Supposing that your image has N lines to resolve. Unless you don't believe in the physics of light, diffraction will present only M lines to your sensor. M is always less than N. There is no way in hell you can resolve N when you only see M. No way.
At f5.6 for a 36mp FF, N = M. At apertures smaller than f5.6, you will see that N is reduced to M. At f11, M is only half of N...unless you have photoshop kung-fu like those jokers LOL!!! Sorry, I still can't get over that thing. It was just too funny.
And, no he hasn't replied to me. I still think his methodology was wrong. Let me explain:
f11 is capable of resolving say 50lpmm. Same as any aperture wider than that. So if all you have is 50lpmm then plotting the resolution of f5.6 to f11 will look flat. Very very basic. Don't tell me I still have to explain graphing to you. Anyway, his sample was only half of the max res of a 36mp sensor that's why he is not seeing the full potential of the lens. 1000 lp/ih for a 50mm lens is pathetic. It's either he had a very bad lens or a bad image sample.
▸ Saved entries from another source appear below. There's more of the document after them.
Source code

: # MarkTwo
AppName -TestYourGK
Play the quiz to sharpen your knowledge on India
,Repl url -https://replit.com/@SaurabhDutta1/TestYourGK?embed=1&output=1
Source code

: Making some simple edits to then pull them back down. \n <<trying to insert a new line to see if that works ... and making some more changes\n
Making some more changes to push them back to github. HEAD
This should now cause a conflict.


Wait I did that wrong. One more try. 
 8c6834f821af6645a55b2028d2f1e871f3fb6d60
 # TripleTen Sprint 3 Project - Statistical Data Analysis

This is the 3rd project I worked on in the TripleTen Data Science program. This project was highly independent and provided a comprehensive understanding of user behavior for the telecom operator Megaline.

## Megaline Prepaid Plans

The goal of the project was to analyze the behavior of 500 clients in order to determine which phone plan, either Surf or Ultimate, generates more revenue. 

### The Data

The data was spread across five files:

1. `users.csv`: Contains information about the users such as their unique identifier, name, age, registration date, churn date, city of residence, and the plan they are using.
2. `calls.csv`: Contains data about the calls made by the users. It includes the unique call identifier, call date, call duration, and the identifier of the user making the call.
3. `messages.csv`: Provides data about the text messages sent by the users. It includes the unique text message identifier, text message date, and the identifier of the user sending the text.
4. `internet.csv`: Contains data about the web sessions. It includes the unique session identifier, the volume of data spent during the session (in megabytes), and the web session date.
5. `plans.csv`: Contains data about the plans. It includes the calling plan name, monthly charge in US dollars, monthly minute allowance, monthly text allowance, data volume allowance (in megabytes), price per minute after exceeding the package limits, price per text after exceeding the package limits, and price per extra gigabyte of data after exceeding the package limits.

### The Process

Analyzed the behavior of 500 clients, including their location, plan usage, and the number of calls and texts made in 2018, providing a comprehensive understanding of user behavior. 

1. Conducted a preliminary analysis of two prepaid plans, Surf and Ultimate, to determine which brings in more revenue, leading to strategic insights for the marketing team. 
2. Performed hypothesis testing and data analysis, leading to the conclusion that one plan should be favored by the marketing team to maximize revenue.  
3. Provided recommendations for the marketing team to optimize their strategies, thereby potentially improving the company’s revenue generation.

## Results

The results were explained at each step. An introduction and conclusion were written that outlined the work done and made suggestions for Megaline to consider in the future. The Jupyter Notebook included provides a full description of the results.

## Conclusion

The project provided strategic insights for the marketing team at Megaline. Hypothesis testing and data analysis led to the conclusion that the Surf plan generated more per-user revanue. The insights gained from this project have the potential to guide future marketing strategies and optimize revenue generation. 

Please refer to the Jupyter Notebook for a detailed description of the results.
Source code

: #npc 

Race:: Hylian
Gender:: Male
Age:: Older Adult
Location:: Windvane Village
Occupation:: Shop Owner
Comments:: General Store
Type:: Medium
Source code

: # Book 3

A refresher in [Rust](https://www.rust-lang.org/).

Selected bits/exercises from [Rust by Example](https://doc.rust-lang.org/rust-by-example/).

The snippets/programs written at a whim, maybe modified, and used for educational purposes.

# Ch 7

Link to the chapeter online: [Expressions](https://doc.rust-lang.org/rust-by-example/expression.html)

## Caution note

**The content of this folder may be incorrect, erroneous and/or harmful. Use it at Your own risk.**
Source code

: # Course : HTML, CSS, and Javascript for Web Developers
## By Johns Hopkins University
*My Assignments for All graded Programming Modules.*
---------- Post added 02-28-14 at 04:28 PM ----------
Here's another example: Car headlights. If the car is very very far, you won't see two headlights but only ONE!!! Diffraction is like that. Light spreads such that adjacent light sources appear to merge. Now tell me if your 36mp camera can see two separate headlights better than my iphone in that scenario.
ROFL!!!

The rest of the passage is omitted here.